[Toybox] PM: code style, was: Re: New Subscriber

Sat Feb 11 12:28:15 PST 2012

On 02/09/2012 02:06 AM, Frank Bergmann wrote:
> Hi.
> 
> On Wed, Feb 08, 2012 at 11:59:43AM -0600, Rob Landley wrote:
>> Somebody Else's Problem. I'd rather not have "libc's stdio sucks" on my
> 
> Just in case that you maybe misunderstood me: I'm trying to say that you
> don't use the full power of stdio. Maybe you could enable at least line
> buffering and read whole lines with scanf.

Line input is something I mean to revisit.

One of the problems is the terminator isn't always \n, when you do "find
. -print0 | xargs 0" the terminator is null bytes.  This is actually
extremely useful: it avoids all the horrible whitespace parsing issues
where filenames can have newlines in them.  (There are only two
characters filenames can't include: NUL and / (the directory separator),
anything else is fair game in Linux, and I think in posix.)

> Maybe it can substitue reading
> one char at a time. I don't know, I'll have to read the stdio docs again.
> I also don't know current implementations in C-libs.

The downside of reading one char at a time is it's slow. One of the
biggest issues of getting good performance is having reasonable
transaction sizes, so you amortize the per-transaction overhead. (What
counts as "reasonable" is a big performance tuning issue, but page size
is a good sweet spot processors are tuned for.)

>> The actual cache lines faulted in are another matter, but if you make a
>> lot of syscalls at least the entry point tends to stay in L1, and beyond
> 
> Ah! This is the answer. I thought that at least the entry point would be
> seldom in l1 cache.

It's as hot as hot paths get, it tends to stick around unless you're
going out of your way to avoid it.

>> CPU cycle counter.  Run it on a quiescent system and see how many cycles
>> it took.  (The phrase to google for is "linux microbenchmark" or
>> something like that.)
> 
> I know.
> On all projects running on 32 but Intel I have this line in the central .h
> file:
> #define rdtscl(low) __asm__ __volatile__ ("rdtsc" : "=a" (low) : : "edx")
> But you still have to do many test runs to get useful results on a system
> with many tasks.

There was a marvelous thread on linux-kernel a few years ago about
microbenchmarks _shifting_ between intel processor revisions. This was
before the 64 bit stuff came out, they were looking at Pentium, Pentium
Pro, PII, PIII, P4, and Athlon.  (And the P4 was a giant 'island of
suck' outlier in pretty much everything.)

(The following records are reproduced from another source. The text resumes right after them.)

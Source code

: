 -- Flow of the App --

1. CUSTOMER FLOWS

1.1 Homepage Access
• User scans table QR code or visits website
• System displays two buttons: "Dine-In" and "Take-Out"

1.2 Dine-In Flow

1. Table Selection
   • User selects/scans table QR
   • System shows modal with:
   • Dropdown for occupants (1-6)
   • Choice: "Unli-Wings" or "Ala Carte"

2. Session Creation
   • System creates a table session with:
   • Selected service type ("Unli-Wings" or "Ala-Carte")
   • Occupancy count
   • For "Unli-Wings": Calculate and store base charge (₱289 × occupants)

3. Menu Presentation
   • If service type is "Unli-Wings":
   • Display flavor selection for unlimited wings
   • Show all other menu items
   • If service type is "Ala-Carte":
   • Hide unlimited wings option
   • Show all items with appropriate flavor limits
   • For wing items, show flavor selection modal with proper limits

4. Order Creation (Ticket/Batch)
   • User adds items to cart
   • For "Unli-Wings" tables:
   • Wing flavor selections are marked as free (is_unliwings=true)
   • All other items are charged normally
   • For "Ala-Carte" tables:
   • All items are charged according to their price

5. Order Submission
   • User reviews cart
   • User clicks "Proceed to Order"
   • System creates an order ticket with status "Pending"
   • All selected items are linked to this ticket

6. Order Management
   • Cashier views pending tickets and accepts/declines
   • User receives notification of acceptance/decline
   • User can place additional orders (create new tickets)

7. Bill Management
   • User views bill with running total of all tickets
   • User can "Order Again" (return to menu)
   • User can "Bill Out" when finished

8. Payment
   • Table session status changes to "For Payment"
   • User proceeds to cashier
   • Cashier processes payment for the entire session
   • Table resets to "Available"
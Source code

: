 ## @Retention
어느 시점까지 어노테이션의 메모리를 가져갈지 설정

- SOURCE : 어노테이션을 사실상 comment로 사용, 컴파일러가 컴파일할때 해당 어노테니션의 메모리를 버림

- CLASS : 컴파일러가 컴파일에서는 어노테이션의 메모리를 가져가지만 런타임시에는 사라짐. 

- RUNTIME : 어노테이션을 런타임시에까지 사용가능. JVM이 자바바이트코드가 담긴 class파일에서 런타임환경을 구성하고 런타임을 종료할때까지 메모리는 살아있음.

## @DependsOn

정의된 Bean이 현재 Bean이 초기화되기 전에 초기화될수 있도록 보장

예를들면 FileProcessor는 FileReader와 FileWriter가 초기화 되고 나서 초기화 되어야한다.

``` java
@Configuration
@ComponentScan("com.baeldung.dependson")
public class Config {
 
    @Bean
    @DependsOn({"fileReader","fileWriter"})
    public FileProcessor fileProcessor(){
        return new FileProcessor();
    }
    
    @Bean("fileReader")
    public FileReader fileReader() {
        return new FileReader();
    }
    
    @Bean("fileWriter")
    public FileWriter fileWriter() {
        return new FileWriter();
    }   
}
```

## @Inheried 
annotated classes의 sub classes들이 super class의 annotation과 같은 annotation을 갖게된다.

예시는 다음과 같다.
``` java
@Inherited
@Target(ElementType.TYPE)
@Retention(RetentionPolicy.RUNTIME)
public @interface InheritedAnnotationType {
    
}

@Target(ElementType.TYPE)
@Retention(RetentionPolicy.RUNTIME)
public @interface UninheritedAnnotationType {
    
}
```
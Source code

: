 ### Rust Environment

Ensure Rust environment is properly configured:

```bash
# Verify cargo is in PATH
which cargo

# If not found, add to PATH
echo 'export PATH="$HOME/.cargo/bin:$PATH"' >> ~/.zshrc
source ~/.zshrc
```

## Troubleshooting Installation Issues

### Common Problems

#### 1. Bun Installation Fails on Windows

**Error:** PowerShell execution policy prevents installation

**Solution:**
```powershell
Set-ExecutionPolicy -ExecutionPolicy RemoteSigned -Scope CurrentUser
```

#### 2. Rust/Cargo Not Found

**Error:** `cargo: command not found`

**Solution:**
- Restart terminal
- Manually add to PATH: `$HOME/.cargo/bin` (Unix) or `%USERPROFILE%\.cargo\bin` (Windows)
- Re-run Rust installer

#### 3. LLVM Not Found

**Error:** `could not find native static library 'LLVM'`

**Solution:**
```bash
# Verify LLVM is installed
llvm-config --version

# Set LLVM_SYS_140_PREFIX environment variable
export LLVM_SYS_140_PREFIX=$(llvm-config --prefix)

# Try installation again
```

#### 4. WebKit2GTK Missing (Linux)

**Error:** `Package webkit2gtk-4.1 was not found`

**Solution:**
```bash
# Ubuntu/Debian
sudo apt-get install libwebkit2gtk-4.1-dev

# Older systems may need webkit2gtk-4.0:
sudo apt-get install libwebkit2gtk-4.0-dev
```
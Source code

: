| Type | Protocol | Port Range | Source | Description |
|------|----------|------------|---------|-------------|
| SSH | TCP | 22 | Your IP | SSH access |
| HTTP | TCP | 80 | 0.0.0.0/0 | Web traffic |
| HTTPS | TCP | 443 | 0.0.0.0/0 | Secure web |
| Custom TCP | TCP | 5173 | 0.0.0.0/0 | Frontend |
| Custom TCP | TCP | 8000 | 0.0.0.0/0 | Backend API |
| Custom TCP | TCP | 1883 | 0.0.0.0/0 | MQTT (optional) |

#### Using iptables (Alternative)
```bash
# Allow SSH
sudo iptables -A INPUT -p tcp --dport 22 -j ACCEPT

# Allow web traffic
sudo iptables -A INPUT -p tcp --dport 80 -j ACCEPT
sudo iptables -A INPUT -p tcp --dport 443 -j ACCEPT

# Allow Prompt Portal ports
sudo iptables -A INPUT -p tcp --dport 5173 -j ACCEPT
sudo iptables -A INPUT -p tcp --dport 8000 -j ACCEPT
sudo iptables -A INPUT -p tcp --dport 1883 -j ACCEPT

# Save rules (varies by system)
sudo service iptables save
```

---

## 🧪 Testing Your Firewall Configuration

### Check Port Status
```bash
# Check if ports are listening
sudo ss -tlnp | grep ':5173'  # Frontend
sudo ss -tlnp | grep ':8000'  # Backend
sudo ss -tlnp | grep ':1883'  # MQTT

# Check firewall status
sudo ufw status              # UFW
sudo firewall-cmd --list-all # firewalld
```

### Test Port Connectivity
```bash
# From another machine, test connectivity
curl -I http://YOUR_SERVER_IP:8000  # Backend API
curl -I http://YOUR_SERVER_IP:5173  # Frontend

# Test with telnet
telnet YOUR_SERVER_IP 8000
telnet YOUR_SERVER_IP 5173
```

My takeaway from it was "don't microoptimize". Keep things like cache
behavior and L1 vs L2 vs DRAM in mind on a general level, know what the
_options_ are and try not to trip over anything obvious.

Here's another one of those yin/yang cycle things: processors doing
speculative execution and register renaming and such to keep multiple
execution units busy are much happier with:

  x = 42;
  if (blah) x = 37;

Than with:

  x = blah ? 42 : 37.

Because _with_ multiple register profiles they can copy the register
profile, speculatively perform the assignment _this_ clock cycle in one
copy and leave the other alone, and then either save or discard the
results when they get the results back from the test.  This lets them do
more stuff in parallel, and thus go faster.

It also eats power performing computations they ain't gonna keep, so the
processors that are worried about the power to performance ratio instead
of the price to performance ratio (best bang for the watt instead of for
the dollar) get better performance by not wasting energy on work they
don't know if they need yet.

So if you optimize too much for x86-64, you may actually slow _down_ arm.

In reality, your compiler's optimizer will happily turn "x = blah ? a :
b" into "x = a; if (blah) x = b" if that's what's best for this
architecture.  I try not to get in its way if it feels like doing that.

>> You have to understand what the system is doing.  You also have to
>> realize that different hardware works in different ways.
> 
> Running my software on different embedded platforms and getting
> immediately errors like segfaults (i.e. on Linux/atmel) teached me some
> experiences. ;-)

Ah, alignment issues.

This really should have been called "why cross compiling sucks":

http://landley.net/writing/docs/cross-compiling.html

>> The horror is indescribable.  But I tried in my blog...
> 
> I already thought of you as a fan of horror movies after the last post. ;-)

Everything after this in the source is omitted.